CV C. H. O. : Ce qui prévaut est l’esprit d’équipage. C’est ma responsabilité, ainsi que celle de chaque directeur, d’y veiller. Tout le monde doit y être engagé avec sa personnalité, ses difficultés et ses qualités. Je constate qu’il existe et qu’il est fort.
C. B. : Quelle est la recette pour une mixité civilo-militaire réussie ?
IGA G. G. T. : Une bonne connaissance de l’autre, de ses contraintes et de ses règles de fonctionnement, une compréhension mutuelle, et quand la compétence est là et comme il y a du travail au SSF, cela ne pose aucun problème.
VA S. B. : Un commandement fédérateur, intégrant les personnels civils à l’ensemble des activités de l’unité (y compris les moments de cohésion/cérémonies) ; un accompagnement des civils lors de leur embarquement et une collaboration au quotidien entre militaires et civils, sans distinction de statut.
CV C. H. O. : Il n’y a pas de recette miracle. Chacun doit se sentir à sa place en fonction de son expérience et de l’importance de son rôle, comprendre le sens de son travail et de sa mission. Notre objectif commun est d’être arrimés aux opérations de la Marine et de faire appareiller le plus rapidement possible un bateau qui en a besoin.
C. B. : Les civils restent plus longtemps à un même poste : avantage ou inconvénient ?
IGA G. G. T. : Cette stabilité est un atout de taille au SSF. Certains sont là (tout en ayant évolué au sein du service) depuis la création du SSF en 2000, et en sont une véritable mémoire vivante.
VA S. B. : Les civils d’ALAVIA occupent leur poste en moyenne 4 ans et 10 mois. En 2024, les flux prévisionnels anticipent le départ de 20 agents d’ALAVIA.
C. B. : Les civils de la Marine sont-ils aussi engagés et loyaux que les militaires ?
IGA G. G. T. : Oui, très franchement je pense que la majorité des civils au SSF sont très attachés à la Marine et au service, et très motivés par la mission, essentielle pour la Marine : si les bateaux n’étaient pas en état technique de naviguer, la Marine s’arrêterait vite !

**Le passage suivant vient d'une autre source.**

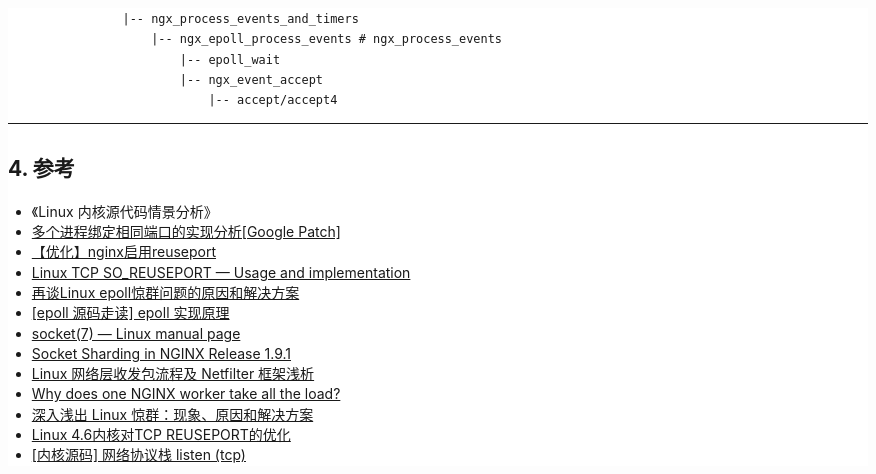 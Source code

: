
 ```shell
                |-- ngx_process_events_and_timers
                    |-- ngx_epoll_process_events # ngx_process_events
                        |-- epoll_wait
                        |-- ngx_event_accept
                            |-- accept/accept4
```

---

## 4. 参考

* 《Linux 内核源代码情景分析》
* [多个进程绑定相同端口的实现分析[Google Patch]](http://m.blog.chinaunix.net/uid-10167808-id-3807060.html)
* [【优化】nginx启用reuseport](https://wfhu.gitbooks.io/life/content/chapter7/nginx-enable-reuseport.html)
* [Linux TCP SO_REUSEPORT — Usage and implementation](https://tech.flipkart.com/linux-tcp-so-reuseport-usage-and-implementation-6bfbf642885a)
* [再谈Linux epoll惊群问题的原因和解决方案](https://blog.csdn.net/dog250/article/details/80837278)
* [[epoll 源码走读] epoll 实现原理](http://127.0.0.1:4000/2020/04/23/epoll-code/)
* [socket(7) — Linux manual page](https://man7.org/linux/man-pages/man7/socket.7.html)
* [Socket Sharding in NGINX Release 1.9.1](https://www.nginx.com/blog/socket-sharding-nginx-release-1-9-1/)
* [Linux 网络层收发包流程及 Netfilter 框架浅析](https://zhuanlan.zhihu.com/p/93630586?from_voters_page=true)
* [Why does one NGINX worker take all the load?](https://blog.cloudflare.com/the-sad-state-of-linux-socket-balancing/)
* [深入浅出 Linux 惊群：现象、原因和解决方案](https://blog.csdn.net/Tencent_TEG/article/details/118501694?utm_medium=distribute.pc_feed.none-task-blog-short_term_tag-4.nonecase&depth_1-utm_source=distribute.pc_feed.none-task-blog-short_term_tag-4.nonecase)
* [Linux 4.6内核对TCP REUSEPORT的优化](https://blog.csdn.net/dog250/article/details/51510823)
* [[内核源码] 网络协议栈 listen (tcp)](https://wenfh2020.com/2021/07/21/kernel-sys-listen/)
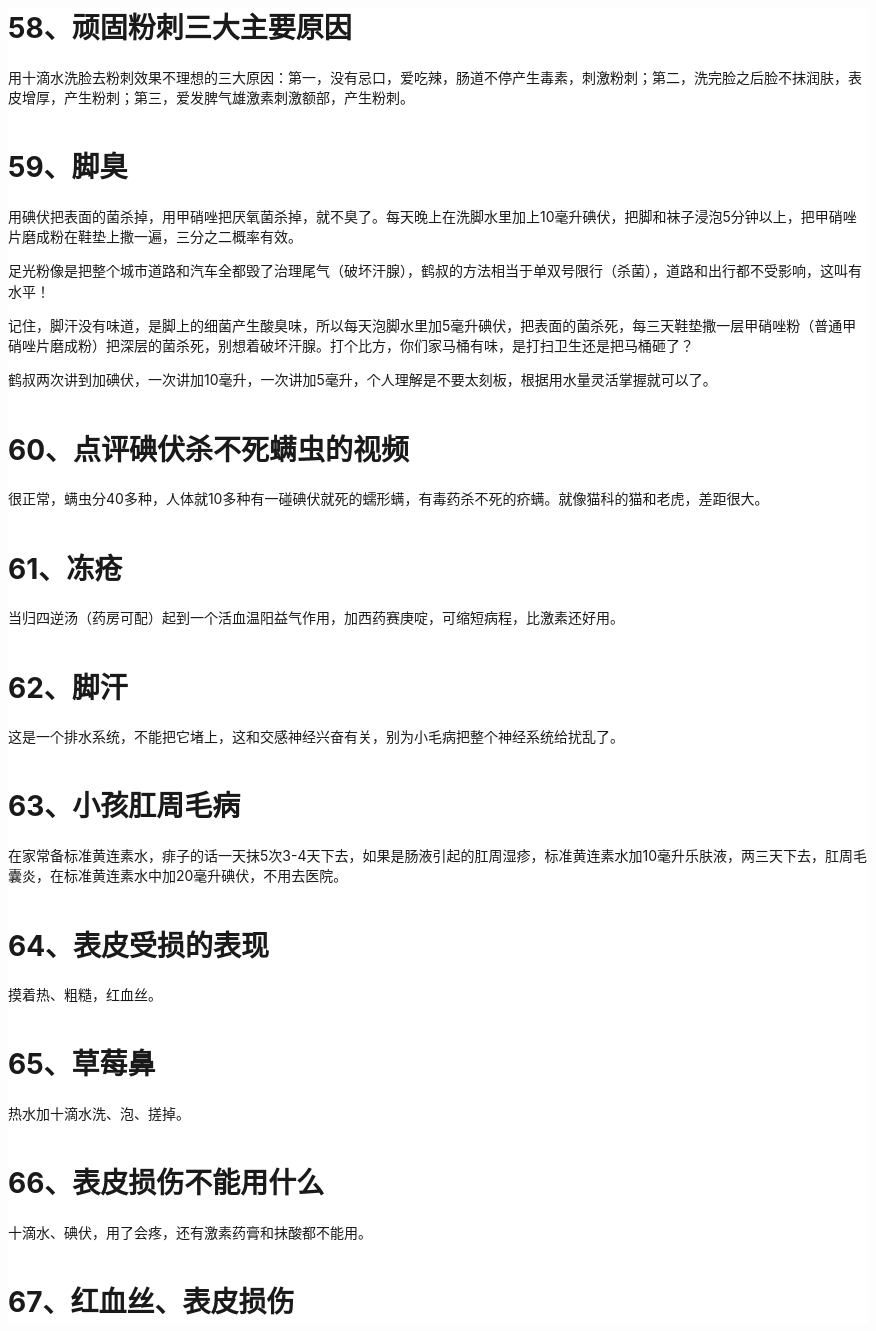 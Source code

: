 # **58、顽固粉刺三大主要原因**

用十滴水洗脸去粉刺效果不理想的三大原因：第一，没有忌口，爱吃辣，肠道不停产生毒素，刺激粉刺；第二，洗完脸之后脸不抹润肤，表皮增厚，产生粉刺；第三，爱发脾气雄激素刺激额部，产生粉刺。

# **59、脚臭**

用碘伏把表面的菌杀掉，用甲硝唑把厌氧菌杀掉，就不臭了。每天晚上在洗脚水里加上10毫升碘伏，把脚和袜子浸泡5分钟以上，把甲硝唑片磨成粉在鞋垫上撒一遍，三分之二概率有效。

足光粉像是把整个城市道路和汽车全都毁了治理尾气（破坏汗腺），鹤叔的方法相当于单双号限行（杀菌），道路和出行都不受影响，这叫有水平！

记住，脚汗没有味道，是脚上的细菌产生酸臭味，所以每天泡脚水里加5毫升碘伏，把表面的菌杀死，每三天鞋垫撒一层甲硝唑粉（普通甲硝唑片磨成粉）把深层的菌杀死，别想着破坏汗腺。打个比方，你们家马桶有味，是打扫卫生还是把马桶砸了？

鹤叔两次讲到加碘伏，一次讲加10毫升，一次讲加5毫升，个人理解是不要太刻板，根据用水量灵活掌握就可以了。

# **60、点评碘伏杀不死螨虫的视频**

很正常，螨虫分40多种，人体就10多种有一碰碘伏就死的蠕形螨，有毒药杀不死的疥螨。就像猫科的猫和老虎，差距很大。

# **61、冻疮**

当归四逆汤（药房可配）起到一个活血温阳益气作用，加西药赛庚啶，可缩短病程，比激素还好用。

# **62、脚汗**

这是一个排水系统，不能把它堵上，这和交感神经兴奋有关，别为小毛病把整个神经系统给扰乱了。

# **63、小孩肛周毛病**

在家常备标准黄连素水，痱子的话一天抹5次3-4天下去，如果是肠液引起的肛周湿疹，标准黄连素水加10毫升乐肤液，两三天下去，肛周毛囊炎，在标准黄连素水中加20毫升碘伏，不用去医院。

# **64、表皮受损的表现**

摸着热、粗糙，红血丝。

# **65、草莓鼻**

热水加十滴水洗、泡、搓掉。

# **66、表皮损伤不能用什么**

十滴水、碘伏，用了会疼，还有激素药膏和抹酸都不能用。

# **67、红血丝、表皮损伤**

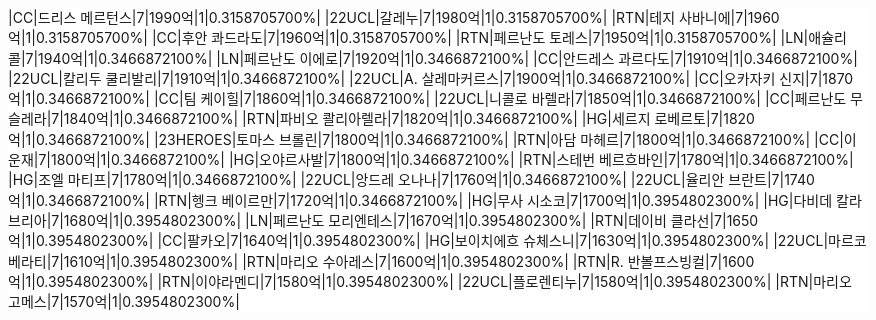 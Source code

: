 |CC|드리스 메르턴스|7|1990억|1|0.3158705700%|
|22UCL|갈레누|7|1980억|1|0.3158705700%|
|RTN|테지 사바니에|7|1960억|1|0.3158705700%|
|CC|후안 콰드라도|7|1960억|1|0.3158705700%|
|RTN|페르난도 토레스|7|1950억|1|0.3158705700%|
|LN|애슐리 콜|7|1940억|1|0.3466872100%|
|LN|페르난도 이에로|7|1920억|1|0.3466872100%|
|CC|안드레스 과르다도|7|1910억|1|0.3466872100%|
|22UCL|칼리두 쿨리발리|7|1910억|1|0.3466872100%|
|22UCL|A. 살레마커르스|7|1900억|1|0.3466872100%|
|CC|오카자키 신지|7|1870억|1|0.3466872100%|
|CC|팀 케이힐|7|1860억|1|0.3466872100%|
|22UCL|니콜로 바렐라|7|1850억|1|0.3466872100%|
|CC|페르난도 무슬레라|7|1840억|1|0.3466872100%|
|RTN|파비오 콸리아렐라|7|1820억|1|0.3466872100%|
|HG|세르지 로베르토|7|1820억|1|0.3466872100%|
|23HEROES|토마스 브롤린|7|1800억|1|0.3466872100%|
|RTN|아담 마헤르|7|1800억|1|0.3466872100%|
|CC|이운재|7|1800억|1|0.3466872100%|
|HG|오야르사발|7|1800억|1|0.3466872100%|
|RTN|스테번 베르흐바인|7|1780억|1|0.3466872100%|
|HG|조엘 마티프|7|1780억|1|0.3466872100%|
|22UCL|앙드레 오나나|7|1760억|1|0.3466872100%|
|22UCL|율리안 브란트|7|1740억|1|0.3466872100%|
|RTN|헹크 베이르만|7|1720억|1|0.3466872100%|
|HG|무사 시소코|7|1700억|1|0.3954802300%|
|HG|다비데 칼라브리아|7|1680억|1|0.3954802300%|
|LN|페르난도 모리엔테스|7|1670억|1|0.3954802300%|
|RTN|데이비 클라선|7|1650억|1|0.3954802300%|
|CC|팔카오|7|1640억|1|0.3954802300%|
|HG|보이치에흐 슈체스니|7|1630억|1|0.3954802300%|
|22UCL|마르코 베라티|7|1610억|1|0.3954802300%|
|RTN|마리오 수아레스|7|1600억|1|0.3954802300%|
|RTN|R. 반볼프스빙컬|7|1600억|1|0.3954802300%|
|RTN|이야라멘디|7|1580억|1|0.3954802300%|
|22UCL|플로렌티누|7|1580억|1|0.3954802300%|
|RTN|마리오 고메스|7|1570억|1|0.3954802300%| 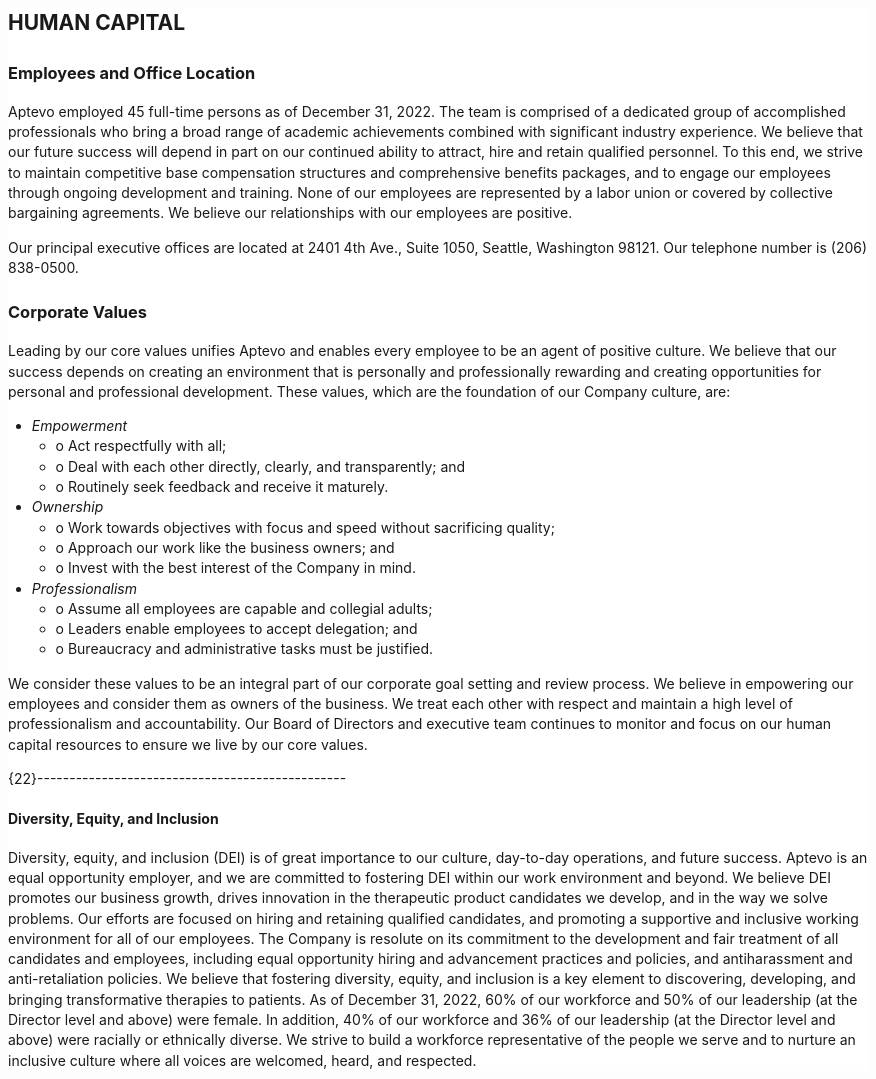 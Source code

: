 ## **HUMAN CAPITAL**

### **Employees and Office Location**

Aptevo employed 45 full-time persons as of December 31, 2022. The team is comprised of a dedicated group of accomplished professionals who bring a broad range of academic achievements combined with significant industry experience. We believe that our future success will depend in part on our continued ability to attract, hire and retain qualified personnel. To this end, we strive to maintain competitive base compensation structures and comprehensive benefits packages, and to engage our employees through ongoing development and training. None of our employees are represented by a labor union or covered by collective bargaining agreements. We believe our relationships with our employees are positive.

Our principal executive offices are located at 2401 4th Ave., Suite 1050, Seattle, Washington 98121. Our telephone number is (206) 838-0500.

### **Corporate Values**

Leading by our core values unifies Aptevo and enables every employee to be an agent of positive culture. We believe that our success depends on creating an environment that is personally and professionally rewarding and creating opportunities for personal and professional development. These values, which are the foundation of our Company culture, are:

- *Empowerment*
	- o Act respectfully with all;
	- o Deal with each other directly, clearly, and transparently; and
	- o Routinely seek feedback and receive it maturely.
- *Ownership*
	- o Work towards objectives with focus and speed without sacrificing quality;
	- o Approach our work like the business owners; and
	- o Invest with the best interest of the Company in mind.
- *Professionalism*
	- o Assume all employees are capable and collegial adults;
	- o Leaders enable employees to accept delegation; and
	- o Bureaucracy and administrative tasks must be justified.

We consider these values to be an integral part of our corporate goal setting and review process. We believe in empowering our employees and consider them as owners of the business. We treat each other with respect and maintain a high level of professionalism and accountability. Our Board of Directors and executive team continues to monitor and focus on our human capital resources to ensure we live by our core values.

{22}------------------------------------------------

#### **Diversity, Equity, and Inclusion**

Diversity, equity, and inclusion (DEI) is of great importance to our culture, day-to-day operations, and future success. Aptevo is an equal opportunity employer, and we are committed to fostering DEI within our work environment and beyond. We believe DEI promotes our business growth, drives innovation in the therapeutic product candidates we develop, and in the way we solve problems. Our efforts are focused on hiring and retaining qualified candidates, and promoting a supportive and inclusive working environment for all of our employees. The Company is resolute on its commitment to the development and fair treatment of all candidates and employees, including equal opportunity hiring and advancement practices and policies, and antiharassment and anti-retaliation policies. We believe that fostering diversity, equity, and inclusion is a key element to discovering, developing, and bringing transformative therapies to patients. As of December 31, 2022, 60% of our workforce and 50% of our leadership (at the Director level and above) were female. In addition, 40% of our workforce and 36% of our leadership (at the Director level and above) were racially or ethnically diverse. We strive to build a workforce representative of the people we serve and to nurture an inclusive culture where all voices are welcomed, heard, and respected.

VA S. B. : Bien sûr ! Le mois dernier, à l’occasion de la cérémonie de commémoration de l’appel du 18 juin, j’ai remis à un agent civil de l’état-major d’ALAVIA la médaille de l’aéronautique navale. Il serait dommage de se priver des civils. Chez nous, près d’un tiers d’entre eux sont d’anciens militaires. Leur expérience est une véritable plus-value pour la force. Enfin, nous intégrons chaque année des stagiaires et apprentis. Cela fait naître des vocations. Autant de bonnes raisons pour attirer et fidéliser les civils au sein de la force !
CV C. H. O. : Un certain nombre de civils cherchent à intégrer la réserve. Cet intérêt spontané témoigne de leur volonté de contribuer davantage à nos missions. En devenant réservistes, ils participent ainsi encore plus activement aux opérations, renforçant ainsi notre capacité opérationnelle globale.